ほどなく霞ヶ浦総合公園に到着。霞ヶ浦は観光地と言うわけではないので、周辺はごくありふれた田舎の町並が続いている。その中でこの公園はきっちり整備されていて、近隣の家族連れでにぎわっていた。
ここからは「高さ世界一」を誇る牛久大仏も近いが、過去に2度行っているので今回は見送り、そのまま霞ヶ浦湖畔を東へと向かう。シーソーペダルはだいぶ慣れてきたが……しかし寒い。気温と言うより、霞ヶ浦から吹く風が冷たいのだろう。我慢しながら走ること2時間ほど、目的地の鹿島神宮に到着。
鹿島神宮は初詣ででにぎわうと聞いていたが、規模はそんなに大きくない。「鹿島神宮」と書かれた入り口を過ぎて歩いていくと山門が見えてきた。……ん?なんかおかしいなと思ったら、入り口には本来石造りの大鳥居があったものの、昨年の震災で倒れてしまったのだという。跡形もなかったのでわかりにくいが、震災の傷跡はまだ残っているのだ。
さて大きな山門をくぐると、右手になぜか横向きの本殿、反対側の左手には巫女さんたちがお守りを売る売店や宝物館が並んでいる。参拝者もそこそこいてにぎわっている。ここの本殿はなぜ横向きなのかと不思議に思ったが、古来鹿島神宮は千葉県の香取神宮と共に、蝦夷(えみし=異民族)に対する最前線基地だったという。そのため鹿島の本殿は北(敵地)を向いているとのこと。何しろここの創建は紀元前660年(!)だというから、古来から重要な場所だったに違いない。
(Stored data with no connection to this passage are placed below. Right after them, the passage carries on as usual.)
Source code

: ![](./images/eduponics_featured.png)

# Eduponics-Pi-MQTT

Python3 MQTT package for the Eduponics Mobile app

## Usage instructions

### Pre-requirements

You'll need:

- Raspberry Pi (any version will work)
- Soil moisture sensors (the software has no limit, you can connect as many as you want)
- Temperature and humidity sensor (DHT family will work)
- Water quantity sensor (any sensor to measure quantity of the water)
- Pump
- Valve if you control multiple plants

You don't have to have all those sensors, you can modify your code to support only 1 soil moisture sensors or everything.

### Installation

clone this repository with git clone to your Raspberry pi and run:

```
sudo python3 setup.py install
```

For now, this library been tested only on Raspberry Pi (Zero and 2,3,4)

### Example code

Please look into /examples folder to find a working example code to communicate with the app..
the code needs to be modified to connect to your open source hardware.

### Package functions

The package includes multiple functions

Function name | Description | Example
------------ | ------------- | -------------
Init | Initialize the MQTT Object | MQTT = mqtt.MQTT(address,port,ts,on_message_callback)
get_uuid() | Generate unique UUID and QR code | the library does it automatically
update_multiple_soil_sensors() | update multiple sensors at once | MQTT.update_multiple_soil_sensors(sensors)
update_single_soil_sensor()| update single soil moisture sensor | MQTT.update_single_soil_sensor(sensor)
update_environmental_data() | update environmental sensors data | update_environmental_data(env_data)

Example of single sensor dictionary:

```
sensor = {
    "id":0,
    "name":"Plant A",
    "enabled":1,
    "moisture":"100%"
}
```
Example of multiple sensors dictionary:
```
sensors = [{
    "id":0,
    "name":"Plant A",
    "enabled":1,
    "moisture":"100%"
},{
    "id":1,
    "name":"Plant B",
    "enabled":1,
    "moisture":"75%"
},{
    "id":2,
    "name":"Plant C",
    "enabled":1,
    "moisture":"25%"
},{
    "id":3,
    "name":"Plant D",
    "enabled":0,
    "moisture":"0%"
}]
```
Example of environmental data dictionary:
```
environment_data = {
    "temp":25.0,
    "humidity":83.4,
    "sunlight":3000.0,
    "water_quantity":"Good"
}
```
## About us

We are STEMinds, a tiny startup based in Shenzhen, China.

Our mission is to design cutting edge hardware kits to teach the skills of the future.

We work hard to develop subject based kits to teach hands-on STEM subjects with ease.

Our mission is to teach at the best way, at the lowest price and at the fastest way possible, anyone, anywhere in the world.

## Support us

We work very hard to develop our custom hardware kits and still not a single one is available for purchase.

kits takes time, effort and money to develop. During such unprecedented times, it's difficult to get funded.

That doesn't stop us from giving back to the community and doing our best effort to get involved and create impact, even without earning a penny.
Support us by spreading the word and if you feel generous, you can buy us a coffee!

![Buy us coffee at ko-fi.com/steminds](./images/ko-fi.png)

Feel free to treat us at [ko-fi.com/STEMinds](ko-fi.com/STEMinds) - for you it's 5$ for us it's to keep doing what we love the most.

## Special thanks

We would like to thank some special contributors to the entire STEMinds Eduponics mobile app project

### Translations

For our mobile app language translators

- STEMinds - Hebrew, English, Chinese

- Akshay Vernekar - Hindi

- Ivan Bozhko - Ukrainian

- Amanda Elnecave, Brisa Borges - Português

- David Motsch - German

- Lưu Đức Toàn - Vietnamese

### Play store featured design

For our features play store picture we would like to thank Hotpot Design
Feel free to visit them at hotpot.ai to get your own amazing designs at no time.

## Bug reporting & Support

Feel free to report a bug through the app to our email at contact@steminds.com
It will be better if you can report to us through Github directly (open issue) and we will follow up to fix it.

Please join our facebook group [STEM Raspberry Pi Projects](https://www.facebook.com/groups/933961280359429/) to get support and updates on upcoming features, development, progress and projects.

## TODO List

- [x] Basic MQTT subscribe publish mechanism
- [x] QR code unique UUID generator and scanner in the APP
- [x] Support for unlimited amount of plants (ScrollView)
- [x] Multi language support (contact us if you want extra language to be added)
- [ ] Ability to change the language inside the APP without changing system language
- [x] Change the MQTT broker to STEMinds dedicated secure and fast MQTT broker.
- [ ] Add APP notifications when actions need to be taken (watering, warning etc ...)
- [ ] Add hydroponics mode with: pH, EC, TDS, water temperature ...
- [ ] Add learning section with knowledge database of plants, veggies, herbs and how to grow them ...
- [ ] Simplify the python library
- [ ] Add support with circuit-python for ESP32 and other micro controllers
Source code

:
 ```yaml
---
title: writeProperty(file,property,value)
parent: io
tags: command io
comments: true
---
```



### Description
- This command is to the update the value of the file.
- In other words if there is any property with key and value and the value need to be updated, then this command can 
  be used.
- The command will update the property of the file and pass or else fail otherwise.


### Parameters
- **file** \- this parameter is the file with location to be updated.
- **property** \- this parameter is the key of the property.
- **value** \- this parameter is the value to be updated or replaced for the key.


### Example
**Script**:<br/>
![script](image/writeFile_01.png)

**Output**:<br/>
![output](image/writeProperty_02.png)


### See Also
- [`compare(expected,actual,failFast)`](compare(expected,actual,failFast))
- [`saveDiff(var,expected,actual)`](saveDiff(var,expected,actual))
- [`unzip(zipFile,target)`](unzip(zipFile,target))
この鹿島神宮は森に囲まれているが、とにかく木の1本1本が大きい。本殿を通り過ぎて奥の山道に入ると、普通の山道のように見えて木々がものすごくデカい。スケール感がおかしくなると同時に、木々に圧倒されて厳粛な気持ちになってくる。山道を進むと途中にシカ園、かつて本殿だったという奥の宮があり、そこから右手の道を進むと、大ナマズの頭を押さえているという要石(かなめいし)が奉られている。奥の宮から坂道を下ると御手洗(みたらし)という水のキレイな池。そこからは裏口に続いている。
ひと通り見たので本殿まで戻り、最後に宝物館に入った(大人300円)。要石に関連したユーモラスなナマズ絵や地震災害を描いた絵が多い。他に古い甲冑や武具、馬の鞍などがあるが、やはりここの見どころは大量の日本刀の数々。古いものから江戸時代くらいのものまで、国宝級の刀がズラリと展示されている。中には「奉納:前田日明(格闘家)」と解説された日本刀も(Wikipediaによると氏は日本刀収集が趣味とのこと)。そしてここの最大の目玉、全長が2.7mというとんでもない直刀、黒漆平文大刀拵(くろうるしひょうもんたちごしらえ、別名フツノミタマノツルギ)。刃幅も10cmぐらいあるバケモノ刀で、展示されているガラスケースの前に大きさと重さを模したレプリカがあったのだが、重さも軽く7〜8kgはありそうだった。さすがにこれが実戦で使われたとは思えないが、存在だけで味方を奮い立たせ敵を震え上がらせるには充分だったろう。
しかし宝物館で1番面白かったのは、たくさんの狛犬(こまいぬ)たち。古い時代の木造の狛犬(かなり損傷が激しい状態)や陶磁器でできた狛犬などがあったのだが、中でも白っぽい色の瀬戸物の狛犬は真ん丸の目玉にだらしない口元、ヒョロリと伸びた前脚と全体的に「ヘタウマ」的。16世紀のものというのがウソのように現代風で、そのユーモラスなアヘ顔は、レプリカを作ったらたくさん売れるのではないかと思わせるものがあった。
そんな感じで鹿島神宮を後にして、帰りは来た道とほとんど同じ順路を戻り、夕方5時ごろ帰宅。走行距離は往復でほぼ200km、燃費はリッター約20kmだった。半分以上一般道だったことを考えるとまずまずの燃費。シーソーペダルはまだ無意識レベルで使えるほどには至ってないが、なかなかイイ感じに使えそうだ。